Few DTC Genetic Test Customers Share Results With Health Providers

By Lori Solomon, Editor, Diagnostic Testing & Emerging Technologies

While few direct-to-consumer (DTC) genetic testing consumers share their results with a health care provider, most who do are satisfied with the discussion of results, according to a study published in Annals of Internal Medicine. The study authors say that the decision to share results and satisfaction with the ensuing discussion are both likely tied to the consumer’s perception that their results can potentially affect their health.

DTC personal genomic testing remains controversial both because of questions surrounding its accuracy, as well as because of concerns about the consequences of the results, including customers’ ability to understand results, possible associated anxiety, and the possibility of greater, unnecessary health care utilization due to test results.

The Impact of Personal Genomics (PGen) is a large, longitudinal study of actual DTC personal genomic test users (23andMe and Pathway Genomics). Researchers from the PGen study group conducted an online survey before and 6 months after receipt of test results to understand consumer satisfaction with the testing experience; whether and how test results could be used to improve health; how results were understood and shared; and beliefs about the primary care providers’ understanding of genetics.

Based on 1,026 respondents, the researchers found that whether or not consumers discussed their results with health care providers, they were highly satisfied with their decision to obtain DTC personal genomic testing. Roughly 20 percent of conditions were designated as “elevated risk” on an individual participant’s report.

The survey revealed that 27 percent of respondents reported sharing their results with a primary care provider, while 8 percent report sharing their results with some other type of health care provider and 65 percent report not sharing results with any provider. The top categories of health care providers with whom results were shared include: physician assistants/nurses (n = 17); genetic specialists (n = 12); and obstetricians/gynecologists (n = 8).

At baseline, 63 percent of respondents reported they were planning to share their results with a primary care provider. However, at the 6-month follow-up, 27 percent reported having done so, and 8 percent reported sharing with another health care provider only. Common reasons for not sharing results with a health care provider included that the results were not important enough (40 percent) and a lack of time (37 percent). Among respondents who did not report sharing their results with a provider, 8.5 percent had reservations about the results becoming a part of their medical record.

Among participants who did discuss results with their primary care provider, 35 percent were very satisfied with the encounter, and 18 percent were not at all satisfied.

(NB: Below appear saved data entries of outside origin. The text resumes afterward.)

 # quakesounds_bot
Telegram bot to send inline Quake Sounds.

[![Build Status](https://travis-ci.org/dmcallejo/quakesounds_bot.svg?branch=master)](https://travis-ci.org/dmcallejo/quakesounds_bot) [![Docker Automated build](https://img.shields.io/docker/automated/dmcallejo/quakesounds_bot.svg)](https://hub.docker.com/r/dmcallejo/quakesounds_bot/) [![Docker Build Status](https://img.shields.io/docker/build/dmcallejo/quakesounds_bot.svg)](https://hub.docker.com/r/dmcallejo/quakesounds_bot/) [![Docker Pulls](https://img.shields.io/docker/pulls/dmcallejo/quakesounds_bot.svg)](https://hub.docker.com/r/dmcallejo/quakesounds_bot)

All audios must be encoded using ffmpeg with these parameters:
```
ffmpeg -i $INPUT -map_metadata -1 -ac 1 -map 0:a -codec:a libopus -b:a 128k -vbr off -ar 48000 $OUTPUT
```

Those reporting dissatisfaction with the discussion, were the most likely to report that their PCP’s interpretation of results differed from the company’s interpretation. Provider discussions focused on actionability of the results or use in

care (32 percent), primary care provider engagement or interest (25 percent), and lack of PCP engagement or interest (22 percent).

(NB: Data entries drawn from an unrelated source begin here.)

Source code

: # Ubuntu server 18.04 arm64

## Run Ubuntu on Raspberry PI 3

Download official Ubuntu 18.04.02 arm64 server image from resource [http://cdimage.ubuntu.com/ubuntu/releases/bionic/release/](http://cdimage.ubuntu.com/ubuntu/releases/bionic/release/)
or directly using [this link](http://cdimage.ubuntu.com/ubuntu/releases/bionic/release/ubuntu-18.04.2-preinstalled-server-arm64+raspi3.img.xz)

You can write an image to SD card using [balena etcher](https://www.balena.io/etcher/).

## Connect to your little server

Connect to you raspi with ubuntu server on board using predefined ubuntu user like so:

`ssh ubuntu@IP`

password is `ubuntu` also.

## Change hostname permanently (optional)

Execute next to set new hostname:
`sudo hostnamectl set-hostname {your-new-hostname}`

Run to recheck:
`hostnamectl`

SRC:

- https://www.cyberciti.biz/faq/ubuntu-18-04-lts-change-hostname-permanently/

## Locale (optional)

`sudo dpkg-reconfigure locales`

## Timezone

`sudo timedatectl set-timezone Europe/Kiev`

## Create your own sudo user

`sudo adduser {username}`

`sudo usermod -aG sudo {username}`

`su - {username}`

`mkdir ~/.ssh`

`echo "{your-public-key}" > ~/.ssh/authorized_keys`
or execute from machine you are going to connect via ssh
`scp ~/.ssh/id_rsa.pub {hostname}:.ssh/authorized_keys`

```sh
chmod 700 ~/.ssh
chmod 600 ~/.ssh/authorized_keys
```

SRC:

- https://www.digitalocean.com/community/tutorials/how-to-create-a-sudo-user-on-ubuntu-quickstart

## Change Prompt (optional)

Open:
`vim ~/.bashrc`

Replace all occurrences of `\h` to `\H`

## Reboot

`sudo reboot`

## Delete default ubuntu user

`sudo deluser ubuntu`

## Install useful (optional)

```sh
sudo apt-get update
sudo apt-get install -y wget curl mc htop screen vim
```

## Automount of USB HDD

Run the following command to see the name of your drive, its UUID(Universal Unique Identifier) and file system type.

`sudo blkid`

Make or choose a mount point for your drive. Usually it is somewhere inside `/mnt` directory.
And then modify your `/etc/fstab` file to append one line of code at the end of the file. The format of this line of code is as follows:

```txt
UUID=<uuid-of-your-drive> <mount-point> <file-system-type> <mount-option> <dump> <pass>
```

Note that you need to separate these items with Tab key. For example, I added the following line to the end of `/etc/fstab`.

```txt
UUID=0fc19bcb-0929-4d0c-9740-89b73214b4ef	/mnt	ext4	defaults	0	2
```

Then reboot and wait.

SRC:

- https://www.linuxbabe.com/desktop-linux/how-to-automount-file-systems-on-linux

“Research on predictors of patient satisfaction suggests that such discussions, to the

degree that they incorporate patient-centered questioning techniques, explanations, and health education and information sharing, can potentially improve patient satisfaction with the PCP interaction,” writes senior author Robert C. Green, M.D., from Brigham and Women’s Hospital (Boston). “The ways in which companies and their advocates promote and present DTC PGT may be a factor in how consumers view these services and may have an important (and perhaps negative) effect on patient–physician interactions.”

Several authors report financial ties to the diagnostics industry.